YOUR ASSIGNMENT - Find and copy each line of the records where the string "default" shows up.

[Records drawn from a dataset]
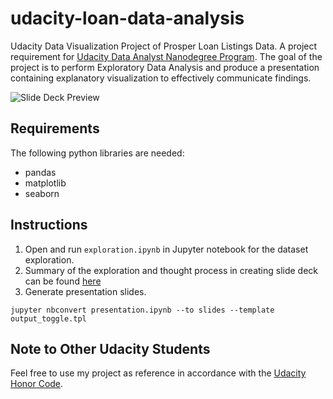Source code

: # udacity-loan-data-analysis
Udacity Data Visualization Project of Prosper Loan Listings Data. A project requirement for [Udacity Data Analyst Nanodegree Program](https://www.udacity.com/course/data-analyst-nanodegree--nd002). The goal of the project is to perform Exploratory Data Analysis and produce a presentation containing explanatory visualization to effectively communicate findings.

![Slide Deck Preview](https://github.com/roy-salvador/udacity-loan-data-analysis/blob/master/slide_deck.gif)

## Requirements
The following python libraries are needed:
* pandas
* matplotlib
* seaborn

## Instructions
1. Open and run `exploration.ipynb` in Jupyter notebook for the dataset exploration. 
2. Summary of the exploration and thought process in creating slide deck can be found [here](https://github.com/roy-salvador/udacity-loan-data-analysis/blob/master/exploration_readme.md)
3. Generate presentation slides.
``` 
jupyter nbconvert presentation.ipynb --to slides --template output_toggle.tpl
``` 

## Note to Other Udacity Students
Feel free to use my project as reference in accordance with the [Udacity Honor Code](https://udacity.zendesk.com/hc/en-us/articles/210667103-What-is-the-Udacity-Honor-Code-).

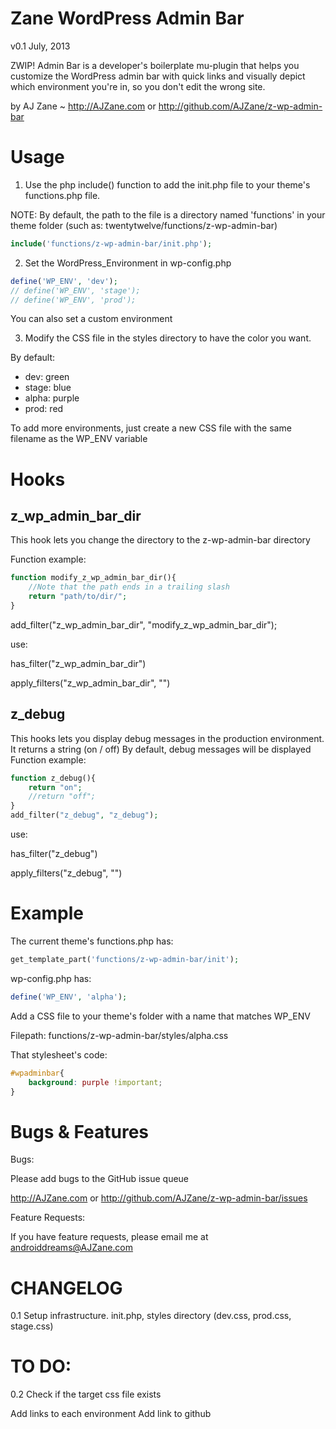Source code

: Zane WordPress Admin Bar
===

v0.1
July, 2013

ZWIP! Admin Bar is a developer's boilerplate mu-plugin that helps you customize the WordPress admin bar with quick links and visually depict which environment you're in, so you don't edit the wrong site.

by AJ Zane ~ http://AJZane.com or http://github.com/AJZane/z-wp-admin-bar


Usage
===

1) Use the php include() function to add the init.php file to your theme's functions.php file. 

NOTE: By default, the path to the file is a directory named 'functions' in your theme folder (such as: twentytwelve/functions/z-wp-admin-bar)

```php
include('functions/z-wp-admin-bar/init.php');
```

2) Set the WordPress_Environment in wp-config.php

```php
define('WP_ENV', 'dev');
// define('WP_ENV', 'stage');
// define('WP_ENV', 'prod');
```

You can also set a custom environment

3) Modify the CSS file in the styles directory to have the color you want. 

By default:
- dev: green
- stage: blue
- alpha: purple
- prod: red

To add more environments, just create a new CSS file with the same filename as the WP_ENV variable

Hooks
===

z_wp_admin_bar_dir
------------------

This hook lets you change the directory to the z-wp-admin-bar directory

Function example:
```php
function modify_z_wp_admin_bar_dir(){
	//Note that the path ends in a trailing slash
	return "path/to/dir/";
}
```
add_filter("z_wp_admin_bar_dir", "modify_z_wp_admin_bar_dir");

use:

has_filter("z_wp_admin_bar_dir")

apply_filters("z_wp_admin_bar_dir", "")

z_debug
-------

This hooks lets you display debug messages in the production environment. It returns a string (on / off)
	By default, debug messages will be displayed
Function example:
```php
function z_debug(){
	return "on";
	//return "off";
}
add_filter("z_debug", "z_debug");
```
use:

has_filter("z_debug")

apply_filters("z_debug", "")

Example
===

The current theme's functions.php has:

```php
get_template_part('functions/z-wp-admin-bar/init');
```
wp-config.php has:
```php
define('WP_ENV', 'alpha');
```

Add a CSS file to your theme's folder with a name that matches WP_ENV

Filepath: functions/z-wp-admin-bar/styles/alpha.css

That stylesheet's code:
```css
#wpadminbar{ 
	background: purple !important;
}
```

Bugs & Features
===
Bugs: 

Please add bugs to the GitHub issue queue

http://AJZane.com or http://github.com/AJZane/z-wp-admin-bar/issues

Feature Requests:

If you have feature requests, please email me at androiddreams@AJZane.com

CHANGELOG
===

0.1
Setup infrastructure. init.php, styles directory (dev.css, prod.css, stage.css)

TO DO:
===

0.2
Check if the target css file exists

Add links to each environment
Add link to github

EXERCISE ANSWER -
NOTE: By default, the path to the file is a directory named 'functions' in your theme folder (such as: twentytwelve/functions/z-wp-admin-bar)
By default:
	By default, debug messages will be displayed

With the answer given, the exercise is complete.